広島が劇的なサヨナラ勝ちで、今季4度目のM点灯だ。安部友裕内野手(28)が1点を追う9回1死二塁、ドリスから逆転サヨナラ2ランを放ち、マジック「12」をともした。9回に阪神福留孝介外野手(40)に一時は逆転となる2ランを浴びた直後の攻撃で、本拠地のファンを歓喜させるアーチを夜空にかけた。広島の最短Vは12日。

 155キロを安部が上からたたきつぶした。夜空に高く、思いを乗せた打球が舞い上がった。「越えろと。入るとは思わなかった」。覇気も乗り移り、右中間の最深部に消えた。自身初のサヨナラ弾は逆転サヨナラマジック点灯2ラン本塁打。水を持って待つナインに迎えられ、水浸しでホームを踏んだ。お立ち台では「最高です!」を3度繰り返し、真っ赤なマツダスタジアムと興奮を共有した。

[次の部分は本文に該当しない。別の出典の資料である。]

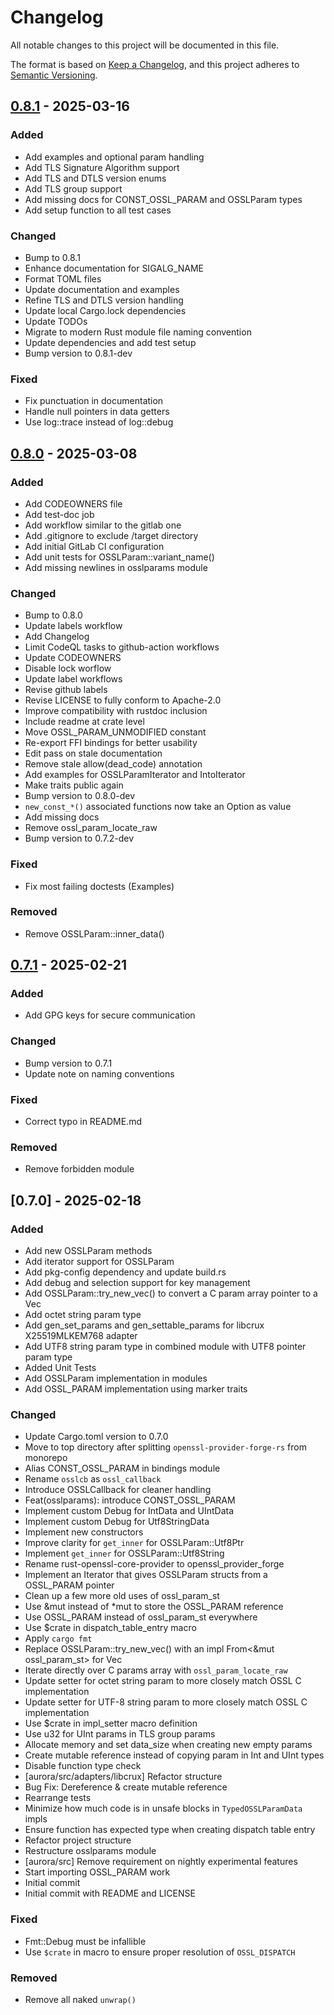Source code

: # Changelog

All notable changes to this project will be documented in this file.

The format is based on [Keep a Changelog](https://keepachangelog.com/en/1.0.0/),
and this project adheres to [Semantic Versioning](https://semver.org/spec/v2.0.0.html).

## [0.8.1] - 2025-03-16

### Added
- Add examples and optional param handling
- Add TLS Signature Algorithm support
- Add TLS and DTLS version enums
- Add TLS group support
- Add missing docs for CONST_OSSL_PARAM and OSSLParam types
- Add setup function to all test cases

### Changed
- Bump to 0.8.1
- Enhance documentation for SIGALG_NAME
- Format TOML files
- Update documentation and examples
- Refine TLS and DTLS version handling
- Update local Cargo.lock dependencies
- Update TODOs
- Migrate to modern Rust module file naming convention
- Update dependencies and add test setup
- Bump version to 0.8.1-dev

### Fixed
- Fix punctuation in documentation
- Handle null pointers in data getters
- Use log::trace instead of log::debug

## [0.8.0] - 2025-03-08

### Added
- Add CODEOWNERS file
- Add test-doc job
- Add workflow similar to the gitlab one
- Add .gitignore to exclude /target directory
- Add initial GitLab CI configuration
- Add unit tests for OSSLParam::variant_name()
- Add missing newlines in osslparams module

### Changed
- Bump to 0.8.0
- Update labels workflow
- Add Changelog
- Limit CodeQL tasks to github-action workflows
- Update CODEOWNERS
- Disable lock worflow
- Update label workflows
- Revise github labels
- Revise LICENSE to fully conform to Apache-2.0
- Improve compatibility with rustdoc inclusion
- Include readme at crate level
- Move OSSL_PARAM_UNMODIFIED constant
- Re-export FFI bindings for better usability
- Edit pass on stale documentation
- Remove stale allow(dead_code) annotation
- Add examples for OSSLParamIterator and IntoIterator
- Make traits public again
- Bump version to 0.8.0-dev
- `new_const_*()` associated functions now take an Option as value
- Add missing docs
- Remove ossl_param_locate_raw
- Bump version to 0.7.2-dev

### Fixed
- Fix most failing doctests (Examples)

### Removed
- Remove OSSLParam::inner_data()

## [0.7.1] - 2025-02-21

### Added
- Add GPG keys for secure communication

### Changed
- Bump version to 0.7.1
- Update note on naming conventions

### Fixed
- Correct typo in README.md

### Removed
- Remove forbidden module

## [0.7.0] - 2025-02-18

### Added
- Add new OSSLParam methods
- Add iterator support for OSSLParam
- Add pkg-config dependency and update build.rs
- Add debug and selection support for key management
- Add OSSLParam::try_new_vec() to convert a C param array pointer to a Vec<OSSLParam>
- Add octet string param type
- Add gen_set_params and gen_settable_params for libcrux X25519MLKEM768 adapter
- Add UTF8 string param type in combined module with UTF8 pointer param type
- Added Unit Tests
- Add OSSLParam implementation in modules
- Add OSSL_PARAM implementation using marker traits

### Changed
- Update Cargo.toml version to 0.7.0
- Move to top directory after splitting `openssl-provider-forge-rs` from monorepo
- Alias CONST_OSSL_PARAM in bindings module
- Rename `osslcb` as `ossl_callback`
- Introduce OSSLCallback for cleaner handling
- Feat(osslparams): introduce CONST_OSSL_PARAM
- Implement custom Debug for IntData and UIntData
- Implement custom Debug for Utf8StringData
- Implement new constructors
- Improve clarity for `get_inner` for OSSLParam::Utf8Ptr
- Implement `get_inner` for OSSLParam::Utf8String
- Rename rust-openssl-core-provider to openssl_provider_forge
- Implement an Iterator that gives OSSLParam structs from a OSSL_PARAM pointer
- Clean up a few more old uses of ossl_param_st
- Use &mut instead of *mut to store the OSSL_PARAM reference
- Use OSSL_PARAM instead of ossl_param_st everywhere
- Use $crate in dispatch_table_entry macro
- Apply `cargo fmt`
- Replace OSSLParam::try_new_vec() with an impl From<&mut ossl_param_st> for Vec<OSSLParam>
- Iterate directly over C params array with `ossl_param_locate_raw`
- Update setter for octet string param to more closely match OSSL C implementation
- Update setter for UTF-8 string param to more closely match OSSL C implementation
- Use $crate in impl_setter macro definition
- Use u32 for UInt params in TLS group params
- Allocate memory and set data_size when creating new empty params
- Create mutable reference instead of copying param in Int and UInt types
- Disable function type check
- [aurora/src/adapters/libcrux] Refactor structure
- Bug Fix: Dereference & create mutable reference
- Rearrange tests
- Minimize how much code is in unsafe blocks in `TypedOSSLParamData` impls
- Ensure function has expected type when creating dispatch table entry
- Refactor project structure
- Restructure osslparams module
- [aurora/src] Remove requirement on nightly experimental features
- Start importing OSSL_PARAM work
- Initial commit
- Initial commit with README and LICENSE

### Fixed
- Fmt::Debug must be infallible
- Use `$crate` in macro to ensure proper resolution of `OSSL_DISPATCH`

### Removed
- Remove all naked `unwrap()`

[0.8.1]: https://github.com///compare/v0.8.0..v0.8.1
[0.8.0]: https://github.com///compare/v0.7.1..v0.8.0
[0.7.1]: https://github.com///compare/v0.7.0..v0.7.1

<!-- generated by git-cliff -->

 冷静にバットを握っていた。これまでは口癖のように使う「覇気」が先行し、冷静さを欠く場面が多かった。しかしマウンドに立つ阪神ドリスの姿を「ワンバウンドも多いな」と分析。ゾーンを絞り「高め、高め、高め」と言い聞かせた。そしてカウント2-1からの4球目。「彼の一番いい球だから」と直球1本でスイング。集中していた。

 打てなかった日や失策の翌日、安部は独り言が増える。言い聞かせて身につけた「覇気」同様、呪文を唱えて自分をコントロールする。「今日は今日の風が吹く」や「フラストレーションでも集中」、「ビーアンビシャス」の日もあった。誰に言うわけでもない音量で、ひたすら自分に言い聞かせ、すり込んでいく。体得完了の「覇気」に、こうして「冷静さ」を加えた。